## About this exercise:
Each line below with the word "Iscariotes" needs to be copied.

(Document images with source code)
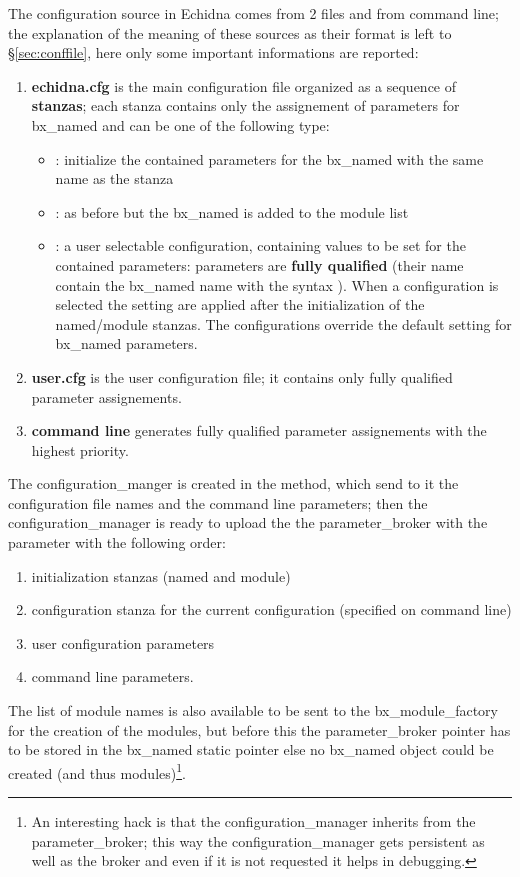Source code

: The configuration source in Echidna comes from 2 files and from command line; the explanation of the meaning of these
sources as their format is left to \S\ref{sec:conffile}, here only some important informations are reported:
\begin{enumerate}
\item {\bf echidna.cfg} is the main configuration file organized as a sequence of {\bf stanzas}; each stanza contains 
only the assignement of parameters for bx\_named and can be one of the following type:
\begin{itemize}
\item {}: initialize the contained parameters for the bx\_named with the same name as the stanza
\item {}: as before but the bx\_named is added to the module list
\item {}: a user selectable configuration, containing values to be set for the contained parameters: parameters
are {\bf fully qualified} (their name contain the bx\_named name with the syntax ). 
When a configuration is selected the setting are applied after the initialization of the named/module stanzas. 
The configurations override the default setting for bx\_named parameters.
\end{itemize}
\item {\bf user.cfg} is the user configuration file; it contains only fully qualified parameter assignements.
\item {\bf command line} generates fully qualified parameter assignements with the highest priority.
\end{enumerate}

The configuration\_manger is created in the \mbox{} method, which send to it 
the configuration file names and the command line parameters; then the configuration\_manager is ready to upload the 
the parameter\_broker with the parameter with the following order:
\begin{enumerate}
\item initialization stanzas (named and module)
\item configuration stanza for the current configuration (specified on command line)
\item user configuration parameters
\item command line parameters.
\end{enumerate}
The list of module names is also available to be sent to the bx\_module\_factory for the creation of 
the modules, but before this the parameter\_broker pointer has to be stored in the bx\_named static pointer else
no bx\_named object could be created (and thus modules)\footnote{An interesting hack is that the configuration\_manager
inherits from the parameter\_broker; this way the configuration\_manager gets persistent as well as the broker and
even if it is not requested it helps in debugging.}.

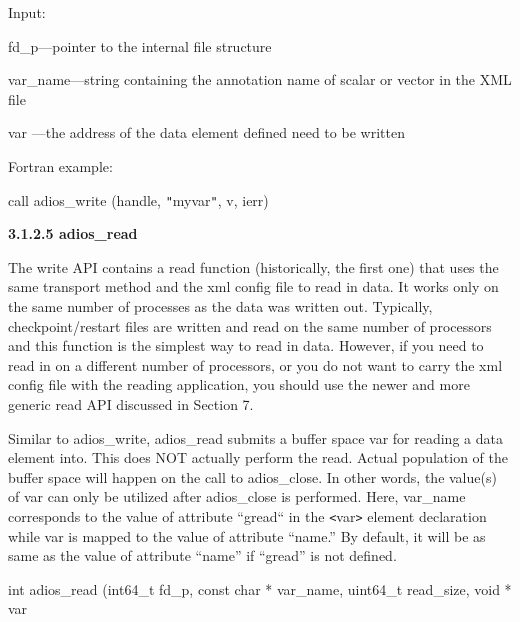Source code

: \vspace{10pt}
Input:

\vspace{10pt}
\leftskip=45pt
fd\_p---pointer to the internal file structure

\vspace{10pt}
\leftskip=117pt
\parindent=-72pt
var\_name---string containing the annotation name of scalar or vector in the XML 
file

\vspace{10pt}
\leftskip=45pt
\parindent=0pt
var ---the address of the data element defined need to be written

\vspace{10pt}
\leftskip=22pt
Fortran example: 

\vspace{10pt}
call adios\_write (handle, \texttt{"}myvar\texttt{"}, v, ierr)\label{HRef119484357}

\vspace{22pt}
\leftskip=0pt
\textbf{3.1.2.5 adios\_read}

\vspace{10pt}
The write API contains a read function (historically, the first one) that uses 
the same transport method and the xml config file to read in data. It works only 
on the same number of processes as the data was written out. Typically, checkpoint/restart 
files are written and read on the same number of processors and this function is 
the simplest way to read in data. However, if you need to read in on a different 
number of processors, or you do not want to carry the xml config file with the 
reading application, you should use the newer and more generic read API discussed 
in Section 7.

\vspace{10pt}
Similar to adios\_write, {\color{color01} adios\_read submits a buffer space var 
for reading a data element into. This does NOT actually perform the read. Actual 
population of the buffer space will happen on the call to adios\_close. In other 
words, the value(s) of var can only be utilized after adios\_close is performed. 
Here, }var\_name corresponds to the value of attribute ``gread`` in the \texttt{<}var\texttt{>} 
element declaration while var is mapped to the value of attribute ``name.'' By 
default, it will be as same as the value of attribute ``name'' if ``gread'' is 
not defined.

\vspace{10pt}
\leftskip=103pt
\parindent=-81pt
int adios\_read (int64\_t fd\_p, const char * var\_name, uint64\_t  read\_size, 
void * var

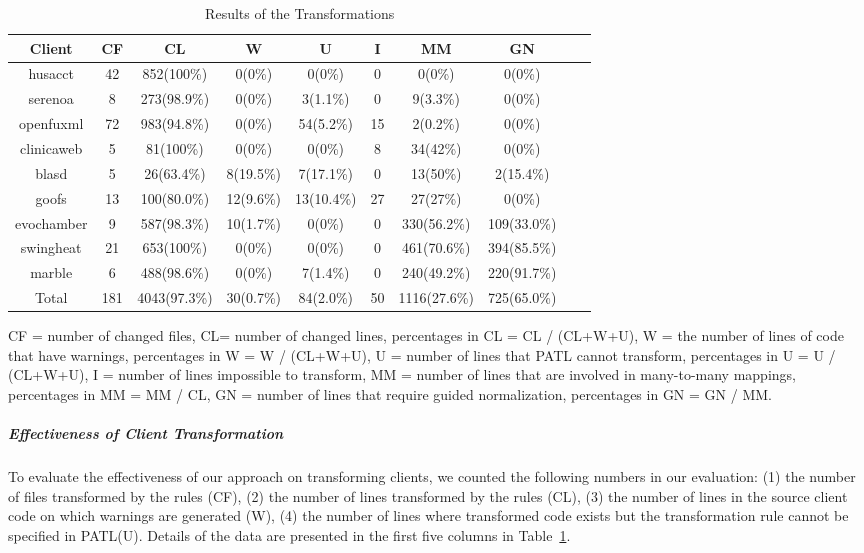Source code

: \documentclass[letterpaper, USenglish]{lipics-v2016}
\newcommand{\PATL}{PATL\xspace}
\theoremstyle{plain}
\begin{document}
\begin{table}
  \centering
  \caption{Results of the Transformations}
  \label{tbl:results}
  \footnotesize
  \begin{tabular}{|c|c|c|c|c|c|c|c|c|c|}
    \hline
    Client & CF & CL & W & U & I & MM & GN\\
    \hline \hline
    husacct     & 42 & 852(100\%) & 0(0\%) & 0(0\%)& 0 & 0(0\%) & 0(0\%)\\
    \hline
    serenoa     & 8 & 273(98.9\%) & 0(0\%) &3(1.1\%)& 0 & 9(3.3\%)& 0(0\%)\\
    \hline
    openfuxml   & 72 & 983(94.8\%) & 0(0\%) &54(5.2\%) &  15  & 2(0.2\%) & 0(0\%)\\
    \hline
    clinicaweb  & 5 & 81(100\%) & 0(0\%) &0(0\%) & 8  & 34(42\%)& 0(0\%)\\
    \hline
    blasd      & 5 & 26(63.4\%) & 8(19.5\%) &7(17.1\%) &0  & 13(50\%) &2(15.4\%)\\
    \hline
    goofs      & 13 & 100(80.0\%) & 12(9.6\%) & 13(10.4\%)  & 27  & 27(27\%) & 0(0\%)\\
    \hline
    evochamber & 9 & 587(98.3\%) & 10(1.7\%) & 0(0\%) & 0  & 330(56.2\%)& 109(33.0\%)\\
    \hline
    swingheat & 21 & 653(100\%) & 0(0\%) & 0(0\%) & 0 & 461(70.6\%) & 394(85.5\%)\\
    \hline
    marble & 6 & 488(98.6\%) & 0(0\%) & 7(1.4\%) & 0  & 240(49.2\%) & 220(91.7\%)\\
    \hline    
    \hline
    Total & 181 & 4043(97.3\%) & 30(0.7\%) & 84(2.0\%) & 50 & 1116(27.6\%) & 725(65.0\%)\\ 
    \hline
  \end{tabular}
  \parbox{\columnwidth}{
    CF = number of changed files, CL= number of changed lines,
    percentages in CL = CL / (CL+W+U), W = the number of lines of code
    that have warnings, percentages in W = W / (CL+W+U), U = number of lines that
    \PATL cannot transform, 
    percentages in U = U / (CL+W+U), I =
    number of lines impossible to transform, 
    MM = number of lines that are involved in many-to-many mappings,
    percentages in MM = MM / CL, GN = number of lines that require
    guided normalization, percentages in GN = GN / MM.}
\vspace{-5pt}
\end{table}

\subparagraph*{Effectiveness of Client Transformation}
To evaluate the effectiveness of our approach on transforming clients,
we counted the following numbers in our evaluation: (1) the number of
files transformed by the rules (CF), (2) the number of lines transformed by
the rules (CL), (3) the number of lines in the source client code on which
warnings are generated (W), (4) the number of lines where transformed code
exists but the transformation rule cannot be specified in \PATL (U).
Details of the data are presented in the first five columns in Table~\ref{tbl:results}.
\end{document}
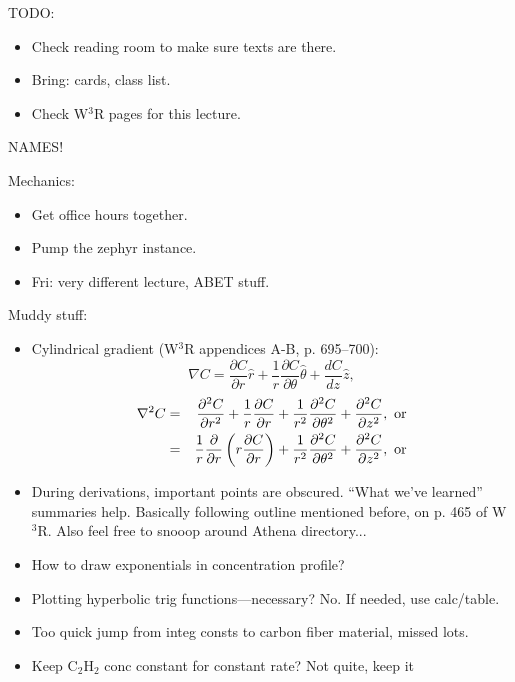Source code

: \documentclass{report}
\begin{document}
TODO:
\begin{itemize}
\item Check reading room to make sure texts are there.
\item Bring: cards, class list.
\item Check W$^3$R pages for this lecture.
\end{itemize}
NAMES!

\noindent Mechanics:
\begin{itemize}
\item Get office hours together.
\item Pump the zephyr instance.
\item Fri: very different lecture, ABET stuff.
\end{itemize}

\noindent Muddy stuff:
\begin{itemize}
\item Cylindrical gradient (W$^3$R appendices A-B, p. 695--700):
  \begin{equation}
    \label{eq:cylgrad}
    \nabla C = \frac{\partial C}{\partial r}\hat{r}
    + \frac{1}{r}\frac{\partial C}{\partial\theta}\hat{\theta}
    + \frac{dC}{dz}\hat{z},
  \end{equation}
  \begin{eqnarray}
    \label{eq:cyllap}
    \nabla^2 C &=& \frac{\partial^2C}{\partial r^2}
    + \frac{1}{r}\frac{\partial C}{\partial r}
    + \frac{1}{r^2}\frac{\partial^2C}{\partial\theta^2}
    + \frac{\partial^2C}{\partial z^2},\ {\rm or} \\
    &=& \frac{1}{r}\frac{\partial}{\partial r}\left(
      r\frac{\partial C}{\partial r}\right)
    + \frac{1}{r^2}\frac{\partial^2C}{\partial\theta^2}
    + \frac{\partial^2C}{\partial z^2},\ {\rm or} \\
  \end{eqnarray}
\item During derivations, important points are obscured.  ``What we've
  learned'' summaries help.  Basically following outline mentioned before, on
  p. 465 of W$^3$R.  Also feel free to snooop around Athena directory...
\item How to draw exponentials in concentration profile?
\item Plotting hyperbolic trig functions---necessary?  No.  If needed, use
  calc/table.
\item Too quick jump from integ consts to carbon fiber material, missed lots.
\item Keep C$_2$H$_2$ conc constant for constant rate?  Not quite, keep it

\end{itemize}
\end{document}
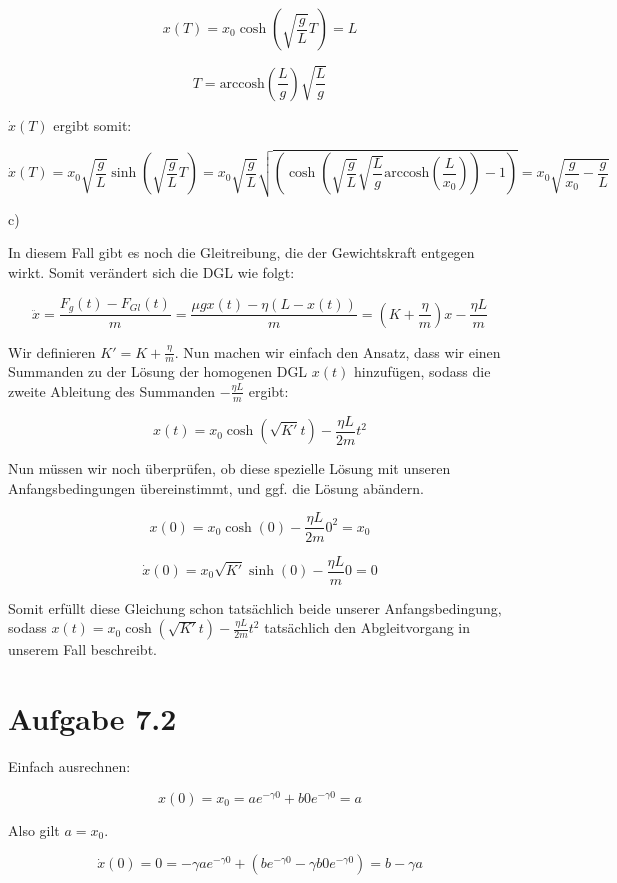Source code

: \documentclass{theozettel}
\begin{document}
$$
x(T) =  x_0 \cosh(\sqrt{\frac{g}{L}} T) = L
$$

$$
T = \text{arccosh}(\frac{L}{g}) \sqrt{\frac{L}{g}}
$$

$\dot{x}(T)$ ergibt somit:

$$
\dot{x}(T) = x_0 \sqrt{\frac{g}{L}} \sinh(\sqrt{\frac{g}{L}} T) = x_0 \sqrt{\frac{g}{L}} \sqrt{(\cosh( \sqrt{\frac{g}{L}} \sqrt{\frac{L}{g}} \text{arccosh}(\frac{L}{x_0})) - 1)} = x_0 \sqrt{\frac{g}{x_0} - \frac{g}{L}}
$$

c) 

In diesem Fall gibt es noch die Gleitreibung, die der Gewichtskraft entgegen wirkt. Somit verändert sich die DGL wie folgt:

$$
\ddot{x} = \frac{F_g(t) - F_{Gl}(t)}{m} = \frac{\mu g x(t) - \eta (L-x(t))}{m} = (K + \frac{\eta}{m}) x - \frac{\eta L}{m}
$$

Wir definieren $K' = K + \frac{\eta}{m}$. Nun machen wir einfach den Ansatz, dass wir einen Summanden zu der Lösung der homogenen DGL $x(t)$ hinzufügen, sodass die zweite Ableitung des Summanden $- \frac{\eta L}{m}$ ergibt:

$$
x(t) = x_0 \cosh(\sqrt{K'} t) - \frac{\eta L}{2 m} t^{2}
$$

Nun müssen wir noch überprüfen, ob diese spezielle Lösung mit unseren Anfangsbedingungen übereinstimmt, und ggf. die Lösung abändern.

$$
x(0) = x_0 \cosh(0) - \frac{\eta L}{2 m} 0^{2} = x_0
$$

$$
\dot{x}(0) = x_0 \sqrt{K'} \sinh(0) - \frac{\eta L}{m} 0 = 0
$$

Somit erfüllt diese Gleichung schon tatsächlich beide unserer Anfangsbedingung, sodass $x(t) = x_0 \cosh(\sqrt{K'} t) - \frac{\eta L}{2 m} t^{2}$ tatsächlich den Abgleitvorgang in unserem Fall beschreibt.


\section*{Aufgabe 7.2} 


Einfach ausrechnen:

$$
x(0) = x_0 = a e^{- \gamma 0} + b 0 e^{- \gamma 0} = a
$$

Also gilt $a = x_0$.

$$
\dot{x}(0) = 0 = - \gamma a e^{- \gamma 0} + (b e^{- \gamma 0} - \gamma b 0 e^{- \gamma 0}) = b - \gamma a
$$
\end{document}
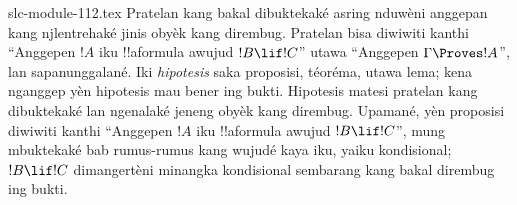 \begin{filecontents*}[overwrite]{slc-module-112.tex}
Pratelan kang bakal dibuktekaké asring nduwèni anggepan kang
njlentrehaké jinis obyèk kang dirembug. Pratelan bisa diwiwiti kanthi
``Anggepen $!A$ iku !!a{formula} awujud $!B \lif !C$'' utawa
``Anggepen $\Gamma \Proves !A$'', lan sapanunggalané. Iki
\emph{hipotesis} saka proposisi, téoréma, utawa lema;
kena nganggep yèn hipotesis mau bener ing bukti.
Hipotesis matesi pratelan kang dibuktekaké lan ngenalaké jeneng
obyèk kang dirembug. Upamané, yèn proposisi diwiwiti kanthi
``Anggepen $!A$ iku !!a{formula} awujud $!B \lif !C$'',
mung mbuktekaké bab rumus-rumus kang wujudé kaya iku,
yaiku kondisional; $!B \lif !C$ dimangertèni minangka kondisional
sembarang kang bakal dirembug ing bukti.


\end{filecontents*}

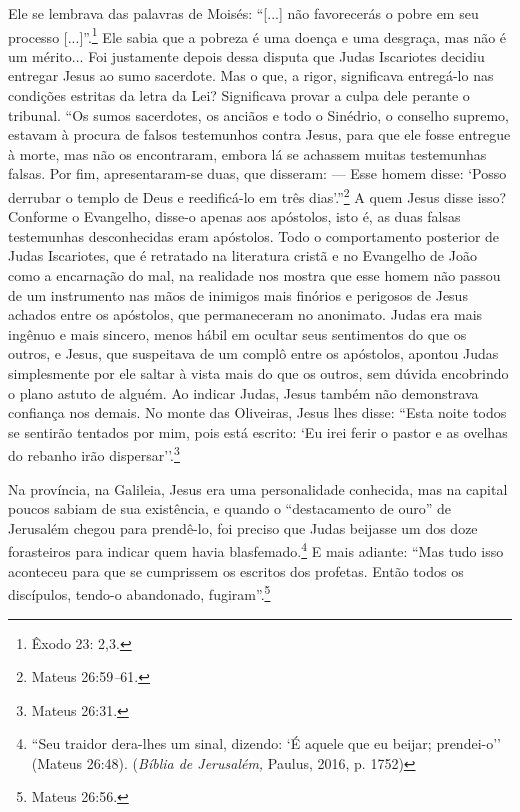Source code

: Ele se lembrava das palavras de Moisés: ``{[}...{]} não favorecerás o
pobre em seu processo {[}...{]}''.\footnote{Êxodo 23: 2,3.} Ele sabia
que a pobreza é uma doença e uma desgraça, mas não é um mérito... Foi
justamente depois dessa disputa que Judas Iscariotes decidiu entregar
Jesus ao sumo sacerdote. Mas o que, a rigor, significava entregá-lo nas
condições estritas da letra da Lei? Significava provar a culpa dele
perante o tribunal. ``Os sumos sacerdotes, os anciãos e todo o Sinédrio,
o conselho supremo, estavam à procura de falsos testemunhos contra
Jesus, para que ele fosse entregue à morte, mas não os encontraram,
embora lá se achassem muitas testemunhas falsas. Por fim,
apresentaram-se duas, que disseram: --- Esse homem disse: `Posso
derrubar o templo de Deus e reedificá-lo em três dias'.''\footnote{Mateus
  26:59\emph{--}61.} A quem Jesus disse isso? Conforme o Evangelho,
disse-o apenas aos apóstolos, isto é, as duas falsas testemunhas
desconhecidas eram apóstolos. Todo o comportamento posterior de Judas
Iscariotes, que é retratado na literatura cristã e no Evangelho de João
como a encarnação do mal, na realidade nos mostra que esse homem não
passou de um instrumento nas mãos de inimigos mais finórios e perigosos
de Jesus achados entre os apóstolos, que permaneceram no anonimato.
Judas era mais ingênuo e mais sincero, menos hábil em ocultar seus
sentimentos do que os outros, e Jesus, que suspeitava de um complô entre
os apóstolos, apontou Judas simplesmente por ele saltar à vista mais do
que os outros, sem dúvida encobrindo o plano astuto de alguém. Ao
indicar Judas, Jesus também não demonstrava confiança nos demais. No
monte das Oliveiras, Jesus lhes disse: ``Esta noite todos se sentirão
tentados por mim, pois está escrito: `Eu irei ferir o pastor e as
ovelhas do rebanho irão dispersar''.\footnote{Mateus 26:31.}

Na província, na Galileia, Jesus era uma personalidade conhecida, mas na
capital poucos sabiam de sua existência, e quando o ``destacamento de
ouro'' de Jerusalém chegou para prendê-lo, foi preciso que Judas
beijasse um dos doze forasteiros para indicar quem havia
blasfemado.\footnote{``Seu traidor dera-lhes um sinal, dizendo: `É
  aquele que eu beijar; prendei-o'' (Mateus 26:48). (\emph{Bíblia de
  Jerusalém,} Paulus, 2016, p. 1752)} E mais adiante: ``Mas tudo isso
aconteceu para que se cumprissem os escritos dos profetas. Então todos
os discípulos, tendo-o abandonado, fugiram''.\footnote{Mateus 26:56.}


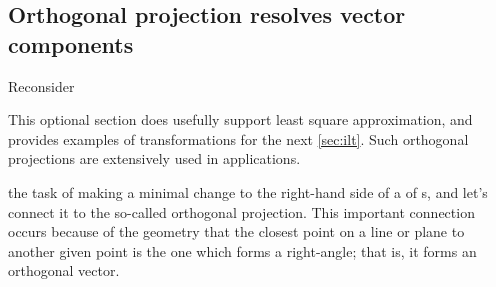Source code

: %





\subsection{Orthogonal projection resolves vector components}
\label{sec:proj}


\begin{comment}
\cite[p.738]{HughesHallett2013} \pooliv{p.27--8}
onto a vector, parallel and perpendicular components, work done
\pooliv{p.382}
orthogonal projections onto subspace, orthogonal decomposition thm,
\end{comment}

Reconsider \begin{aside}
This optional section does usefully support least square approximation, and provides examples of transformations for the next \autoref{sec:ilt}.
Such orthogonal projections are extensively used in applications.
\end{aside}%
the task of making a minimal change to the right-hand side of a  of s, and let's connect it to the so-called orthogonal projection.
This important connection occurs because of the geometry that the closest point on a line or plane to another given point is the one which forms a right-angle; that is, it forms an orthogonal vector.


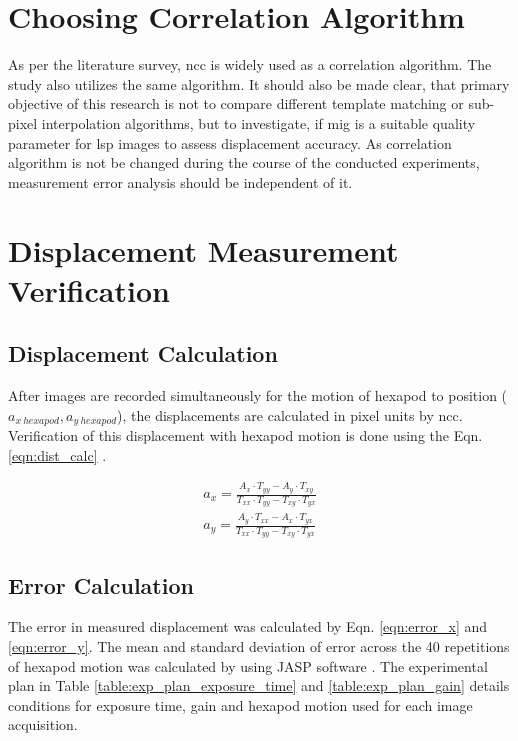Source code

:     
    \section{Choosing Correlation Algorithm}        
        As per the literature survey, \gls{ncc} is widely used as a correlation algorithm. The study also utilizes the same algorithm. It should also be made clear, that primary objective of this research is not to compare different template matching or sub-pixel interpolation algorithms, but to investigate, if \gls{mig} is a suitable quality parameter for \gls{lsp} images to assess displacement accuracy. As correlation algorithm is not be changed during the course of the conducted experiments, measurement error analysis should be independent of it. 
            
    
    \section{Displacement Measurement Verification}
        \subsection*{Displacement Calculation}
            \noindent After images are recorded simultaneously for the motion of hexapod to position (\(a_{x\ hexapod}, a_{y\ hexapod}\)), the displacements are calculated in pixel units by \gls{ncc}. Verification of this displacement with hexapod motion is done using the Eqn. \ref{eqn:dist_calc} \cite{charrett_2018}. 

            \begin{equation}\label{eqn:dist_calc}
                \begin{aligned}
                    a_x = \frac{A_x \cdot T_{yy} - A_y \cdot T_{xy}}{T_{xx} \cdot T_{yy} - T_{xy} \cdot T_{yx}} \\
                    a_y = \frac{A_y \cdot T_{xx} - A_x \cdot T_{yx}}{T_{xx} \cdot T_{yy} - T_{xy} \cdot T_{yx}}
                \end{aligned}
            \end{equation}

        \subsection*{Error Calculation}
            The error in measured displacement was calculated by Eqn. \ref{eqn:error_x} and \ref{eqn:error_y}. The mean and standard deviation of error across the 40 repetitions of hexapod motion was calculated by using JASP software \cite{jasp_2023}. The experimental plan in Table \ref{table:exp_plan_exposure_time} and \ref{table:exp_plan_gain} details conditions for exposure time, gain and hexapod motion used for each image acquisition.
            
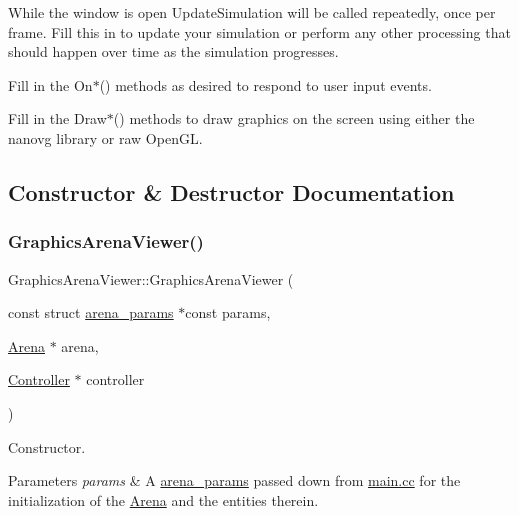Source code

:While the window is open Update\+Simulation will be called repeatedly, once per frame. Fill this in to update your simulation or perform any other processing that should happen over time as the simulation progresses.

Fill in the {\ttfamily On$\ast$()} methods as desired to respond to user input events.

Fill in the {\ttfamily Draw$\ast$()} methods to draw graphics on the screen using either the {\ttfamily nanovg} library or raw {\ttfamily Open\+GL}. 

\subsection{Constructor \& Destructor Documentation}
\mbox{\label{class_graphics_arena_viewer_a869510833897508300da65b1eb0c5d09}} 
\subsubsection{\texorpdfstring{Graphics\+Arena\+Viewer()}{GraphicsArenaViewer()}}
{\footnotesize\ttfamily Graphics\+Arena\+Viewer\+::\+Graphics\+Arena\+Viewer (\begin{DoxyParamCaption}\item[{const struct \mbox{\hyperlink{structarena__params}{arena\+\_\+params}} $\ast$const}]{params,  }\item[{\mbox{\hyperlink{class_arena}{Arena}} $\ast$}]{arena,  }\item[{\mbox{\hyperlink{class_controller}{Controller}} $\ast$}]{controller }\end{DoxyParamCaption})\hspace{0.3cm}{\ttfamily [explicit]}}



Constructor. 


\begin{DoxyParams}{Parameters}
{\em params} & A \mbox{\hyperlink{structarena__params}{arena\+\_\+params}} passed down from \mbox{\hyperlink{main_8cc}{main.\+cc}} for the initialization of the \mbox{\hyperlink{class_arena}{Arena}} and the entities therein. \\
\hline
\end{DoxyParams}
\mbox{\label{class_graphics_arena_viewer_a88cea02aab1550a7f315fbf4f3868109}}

## Your solution:
justamente depois dessa disputa que Judas Iscariotes decidiu entregar
Iscariotes, que é retratado na literatura cristã e no Evangelho de João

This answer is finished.